Puis, pour finir, c'est à un des meilleurs trio de cette compilation de conclure le coffret : Tetuzi Akiyama à la guitare acoustique, Utah Kawasaki au synthétiseur analogique, et Katsura Yamauchi au saxophone alto. 25 minutes d'improvisation minimale, spacieuse, silencieuse, fine et sensible. Au premier plan, Akiyama délivre quelques arpèges et accords tonaux et atonaux de manière parcimonieuse et sensible. Et un peu derrière, du bruit parasitaire souvent proche du bruit blanc avec une fréquence dominante de manière déchirée et éclatée au synthé, et des notes médiums de saxophone à faible volume (il est clairement derrière). Cette improvisation joue beaucoup sur les espaces entre les notes, entre les bruits, entre les silences, et entre les musiciens. Le trio produit un espace sonore très singulier qui n'est jamais complètement silencieux, jamais complètement tonal, jamais complètement bruitiste, mais toujours un peu des trois. Une improvisation très équilibrée où chaque musicien joue précisément ce qu'il doit jouer au bon moment, et de manière très précise. Un haut moment de musique en somme, exécuté avec une précision, une virtuosité et une sensibilité peu communes.

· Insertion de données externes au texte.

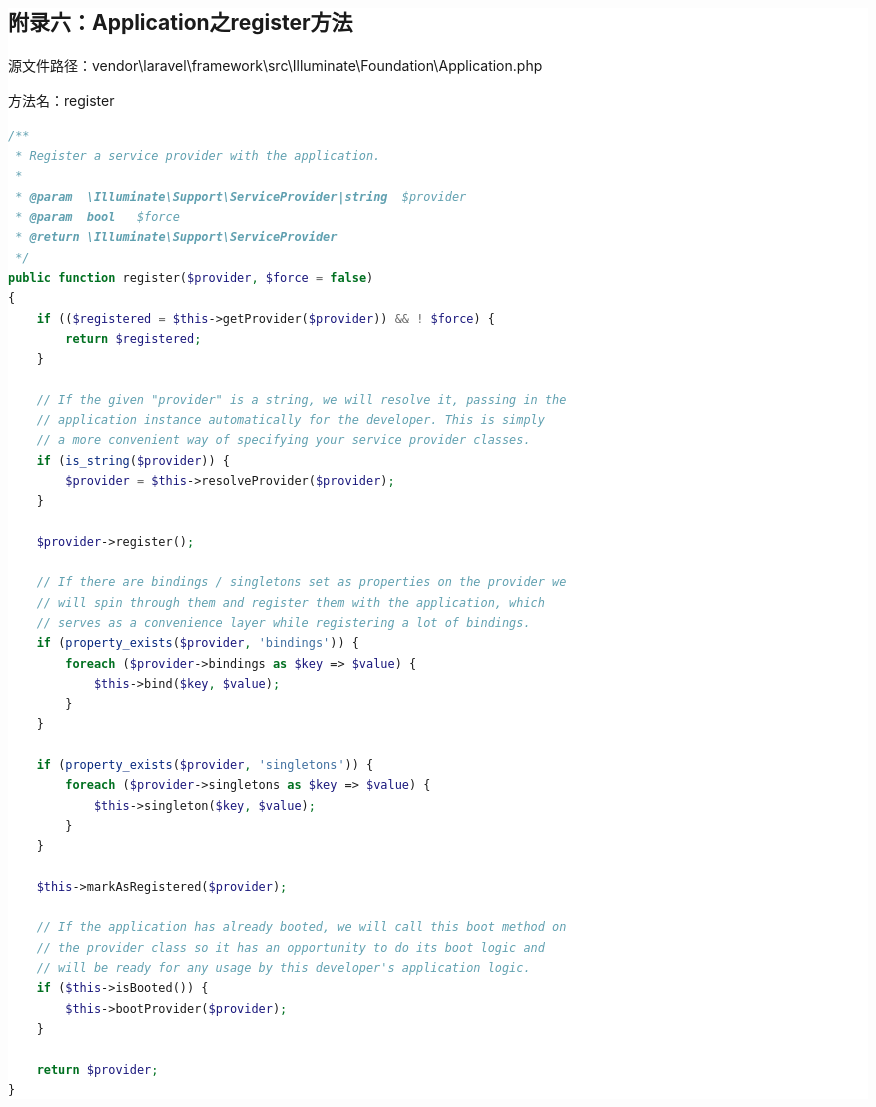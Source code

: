 ## 附录六：Application之register方法

源文件路径：vendor\laravel\framework\src\Illuminate\Foundation\Application.php

方法名：register

```php
/**
 * Register a service provider with the application.
 *
 * @param  \Illuminate\Support\ServiceProvider|string  $provider
 * @param  bool   $force
 * @return \Illuminate\Support\ServiceProvider
 */
public function register($provider, $force = false)
{
	if (($registered = $this->getProvider($provider)) && ! $force) {
		return $registered;
	}

	// If the given "provider" is a string, we will resolve it, passing in the
	// application instance automatically for the developer. This is simply
	// a more convenient way of specifying your service provider classes.
	if (is_string($provider)) {
		$provider = $this->resolveProvider($provider);
	}

	$provider->register();

	// If there are bindings / singletons set as properties on the provider we
	// will spin through them and register them with the application, which
	// serves as a convenience layer while registering a lot of bindings.
	if (property_exists($provider, 'bindings')) {
		foreach ($provider->bindings as $key => $value) {
			$this->bind($key, $value);
		}
	}

	if (property_exists($provider, 'singletons')) {
		foreach ($provider->singletons as $key => $value) {
			$this->singleton($key, $value);
		}
	}

	$this->markAsRegistered($provider);

	// If the application has already booted, we will call this boot method on
	// the provider class so it has an opportunity to do its boot logic and
	// will be ready for any usage by this developer's application logic.
	if ($this->isBooted()) {
		$this->bootProvider($provider);
	}

	return $provider;
}
```
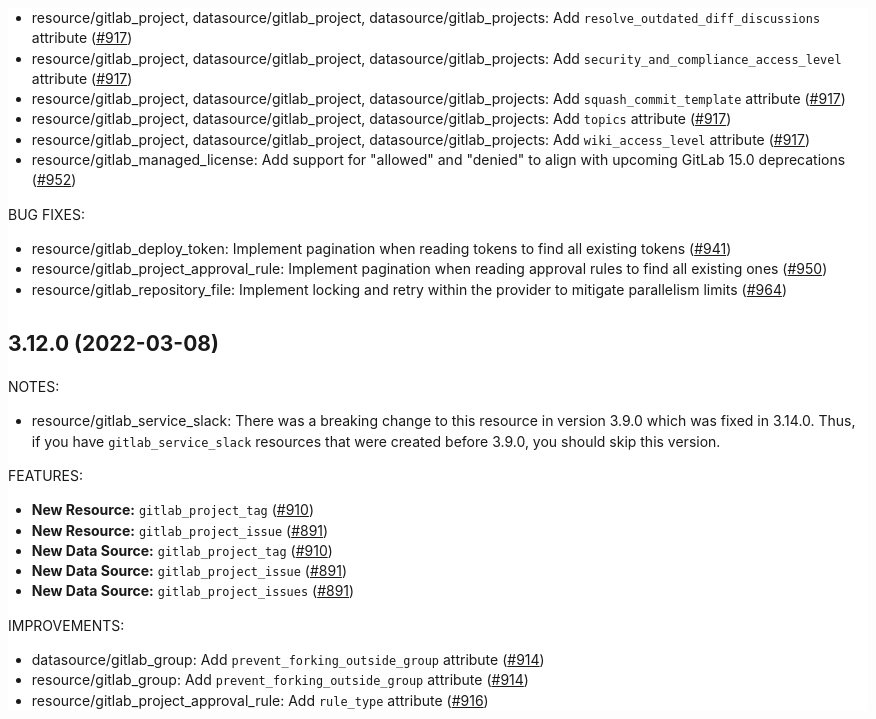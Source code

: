 * resource/gitlab_project, datasource/gitlab_project, datasource/gitlab_projects: Add `resolve_outdated_diff_discussions` attribute ([#917](https://github.com/gitlabhq/terraform-provider-gitlab/pull/917))
* resource/gitlab_project, datasource/gitlab_project, datasource/gitlab_projects: Add `security_and_compliance_access_level` attribute ([#917](https://github.com/gitlabhq/terraform-provider-gitlab/pull/917))
* resource/gitlab_project, datasource/gitlab_project, datasource/gitlab_projects: Add `squash_commit_template` attribute ([#917](https://github.com/gitlabhq/terraform-provider-gitlab/pull/917))
* resource/gitlab_project, datasource/gitlab_project, datasource/gitlab_projects: Add `topics` attribute ([#917](https://github.com/gitlabhq/terraform-provider-gitlab/pull/917))
* resource/gitlab_project, datasource/gitlab_project, datasource/gitlab_projects: Add `wiki_access_level` attribute ([#917](https://github.com/gitlabhq/terraform-provider-gitlab/pull/917))
* resource/gitlab_managed_license: Add support for "allowed" and "denied" to align with upcoming GitLab 15.0 deprecations ([#952](https://github.com/gitlabhq/terraform-provider-gitlab/pull/952))

BUG FIXES:

* resource/gitlab_deploy_token: Implement pagination when reading tokens to find all existing tokens ([#941](https://github.com/gitlabhq/terraform-provider-gitlab/pull/941))
* resource/gitlab_project_approval_rule: Implement pagination when reading approval rules to find all existing ones ([#950](https://github.com/gitlabhq/terraform-provider-gitlab/pull/950))
* resource/gitlab_repository_file: Implement locking and retry within the provider to mitigate parallelism limits ([#964](https://github.com/gitlabhq/terraform-provider-gitlab/pull/964))

## 3.12.0 (2022-03-08)

NOTES:

* resource/gitlab_service_slack: There was a breaking change to this resource in version 3.9.0 which was fixed in 3.14.0. Thus, if you have `gitlab_service_slack` resources that were created before 3.9.0, you should skip this version.

FEATURES:

* **New Resource:** `gitlab_project_tag` ([#910](https://github.com/gitlabhq/terraform-provider-gitlab/pull/910))
* **New Resource:** `gitlab_project_issue` ([#891](https://github.com/gitlabhq/terraform-provider-gitlab/pull/891))
* **New Data Source:** `gitlab_project_tag` ([#910](https://github.com/gitlabhq/terraform-provider-gitlab/pull/910))
* **New Data Source:** `gitlab_project_issue` ([#891](https://github.com/gitlabhq/terraform-provider-gitlab/pull/891))
* **New Data Source:** `gitlab_project_issues` ([#891](https://github.com/gitlabhq/terraform-provider-gitlab/pull/891))

IMPROVEMENTS:

* datasource/gitlab_group: Add `prevent_forking_outside_group` attribute ([#914](https://github.com/gitlabhq/terraform-provider-gitlab/pull/914))
* resource/gitlab_group: Add `prevent_forking_outside_group` attribute ([#914](https://github.com/gitlabhq/terraform-provider-gitlab/pull/914))
* resource/gitlab_project_approval_rule: Add `rule_type` attribute ([#916](https://github.com/gitlabhq/terraform-provider-gitlab/pull/916))
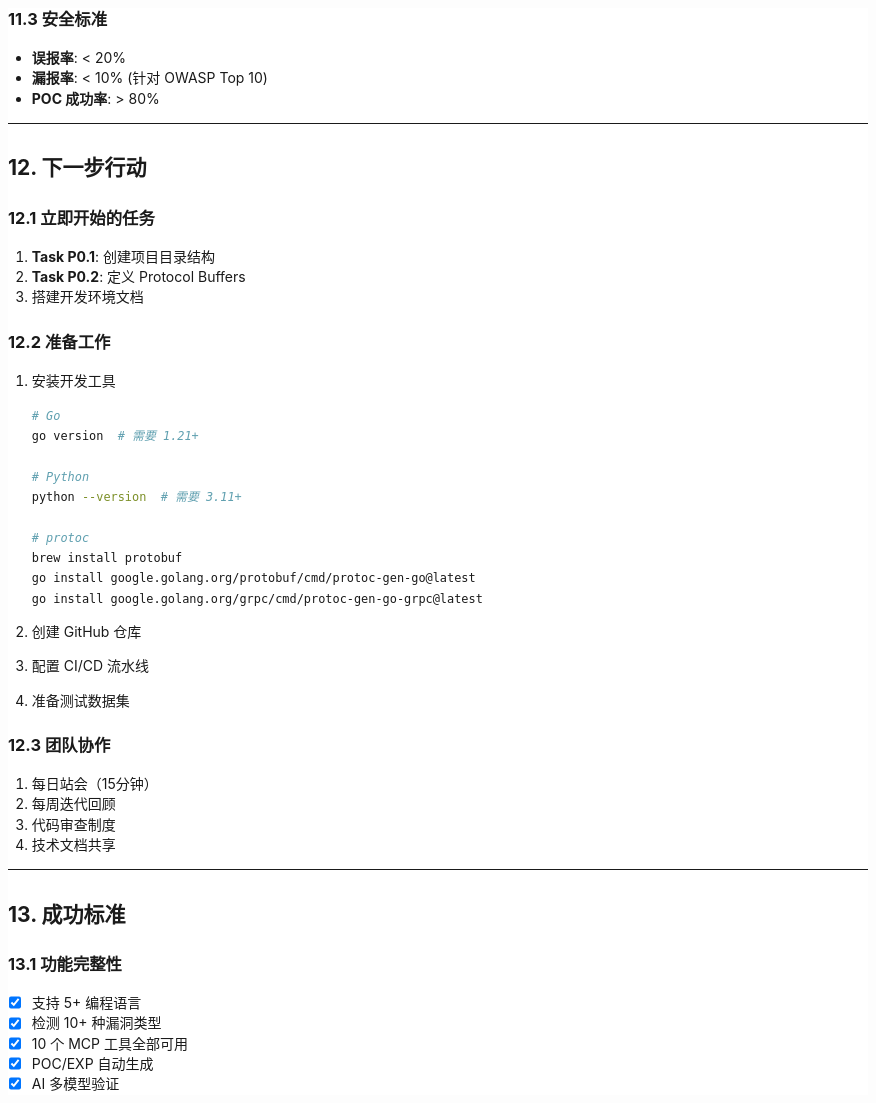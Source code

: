 ### 11.3 安全标准

- **误报率**: < 20%
- **漏报率**: < 10% (针对 OWASP Top 10)
- **POC 成功率**: > 80%

---

## 12. 下一步行动

### 12.1 立即开始的任务

1. **Task P0.1**: 创建项目目录结构
2. **Task P0.2**: 定义 Protocol Buffers
3. 搭建开发环境文档

### 12.2 准备工作

1. 安装开发工具
   ```bash
   # Go
   go version  # 需要 1.21+
   
   # Python
   python --version  # 需要 3.11+
   
   # protoc
   brew install protobuf
   go install google.golang.org/protobuf/cmd/protoc-gen-go@latest
   go install google.golang.org/grpc/cmd/protoc-gen-go-grpc@latest
   ```

2. 创建 GitHub 仓库
3. 配置 CI/CD 流水线
4. 准备测试数据集

### 12.3 团队协作

1. 每日站会（15分钟）
2. 每周迭代回顾
3. 代码审查制度
4. 技术文档共享

---

## 13. 成功标准

### 13.1 功能完整性

- [x] 支持 5+ 编程语言
- [x] 检测 10+ 种漏洞类型
- [x] 10 个 MCP 工具全部可用
- [x] POC/EXP 自动生成
- [x] AI 多模型验证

Voilà en gros à quoi ressemble cet énorme coffret de sept disques qui compte des musiciens parfois extrêmes et radicaux, d'autres plus abordables, mais qui comptent surtout des personnalités hautement créatives et qui ont su développer un langage sonore unique, ou des formes très personnelles. Qu'elles soient instrumentales, acoustiques, électroniques, ou digitales,improvisées ou composées, la plupart de ces musiques s'intéressent au son, à sa réalité physique toujours, parfois aussi psychologique, et s'intéressent surtout aux innovations et aux explorations possibles. Mais en plus de s'y intéresser, ce qu'il faut noter avant tout, c'est qu'elles parviennent généralement, et c'est le plus important, à intéresser l'auditeur, pour leur modernité, leur singularité, et leur force.